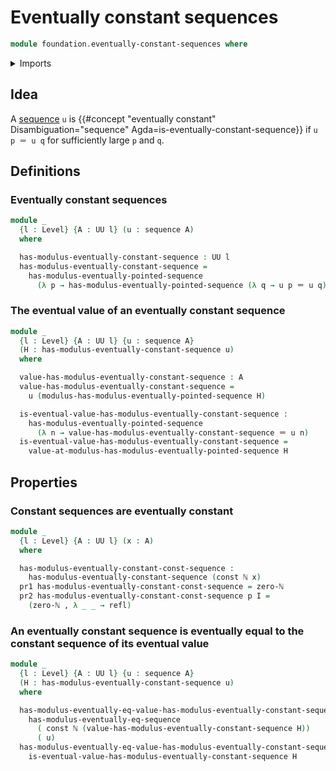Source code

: # Eventually constant sequences

```agda
module foundation.eventually-constant-sequences where
```

<details><summary>Imports</summary>

```agda
open import elementary-number-theory.based-induction-natural-numbers
open import elementary-number-theory.inequality-natural-numbers
open import elementary-number-theory.maximum-natural-numbers
open import elementary-number-theory.natural-numbers

open import foundation.constant-maps
open import foundation.dependent-pair-types
open import foundation.eventually-equal-sequences
open import foundation.eventually-pointed-sequences-types
open import foundation.function-types
open import foundation.functoriality-dependent-pair-types
open import foundation.identity-types
open import foundation.sequences
open import foundation.universe-levels
```

</details>

## Idea

A [sequence](foundation.sequences.md) `u` is
{{#concept "eventually constant" Disambiguation="sequence" Agda=is-eventually-constant-sequence}}
if `u p ＝ u q` for sufficiently large `p` and `q`.

## Definitions

### Eventually constant sequences

```agda
module _
  {l : Level} {A : UU l} (u : sequence A)
  where

  has-modulus-eventually-constant-sequence : UU l
  has-modulus-eventually-constant-sequence =
    has-modulus-eventually-pointed-sequence
      (λ p → has-modulus-eventually-pointed-sequence (λ q → u p ＝ u q))
```

### The eventual value of an eventually constant sequence

```agda
module _
  {l : Level} {A : UU l} {u : sequence A}
  (H : has-modulus-eventually-constant-sequence u)
  where

  value-has-modulus-eventually-constant-sequence : A
  value-has-modulus-eventually-constant-sequence =
    u (modulus-has-modulus-eventually-pointed-sequence H)

  is-eventual-value-has-modulus-eventually-constant-sequence :
    has-modulus-eventually-pointed-sequence
      (λ n → value-has-modulus-eventually-constant-sequence ＝ u n)
  is-eventual-value-has-modulus-eventually-constant-sequence =
    value-at-modulus-has-modulus-eventually-pointed-sequence H
```

## Properties

### Constant sequences are eventually constant

```agda
module _
  {l : Level} {A : UU l} (x : A)
  where

  has-modulus-eventually-constant-const-sequence :
    has-modulus-eventually-constant-sequence (const ℕ x)
  pr1 has-modulus-eventually-constant-const-sequence = zero-ℕ
  pr2 has-modulus-eventually-constant-const-sequence p I =
    (zero-ℕ , λ _ _ → refl)
```

### An eventually constant sequence is eventually equal to the constant sequence of its eventual value

```agda
module _
  {l : Level} {A : UU l} {u : sequence A}
  (H : has-modulus-eventually-constant-sequence u)
  where

  has-modulus-eventually-eq-value-has-modulus-eventually-constant-sequence :
    has-modulus-eventually-eq-sequence
      ( const ℕ (value-has-modulus-eventually-constant-sequence H))
      ( u)
  has-modulus-eventually-eq-value-has-modulus-eventually-constant-sequence =
    is-eventual-value-has-modulus-eventually-constant-sequence H
```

AIM OF THE TASK: Look through the entries and copy every line in which the string "zero" appears.

ANSWER TO THIS TASK:
  pr1 has-modulus-eventually-constant-const-sequence = zero-ℕ
    (zero-ℕ , λ _ _ → refl)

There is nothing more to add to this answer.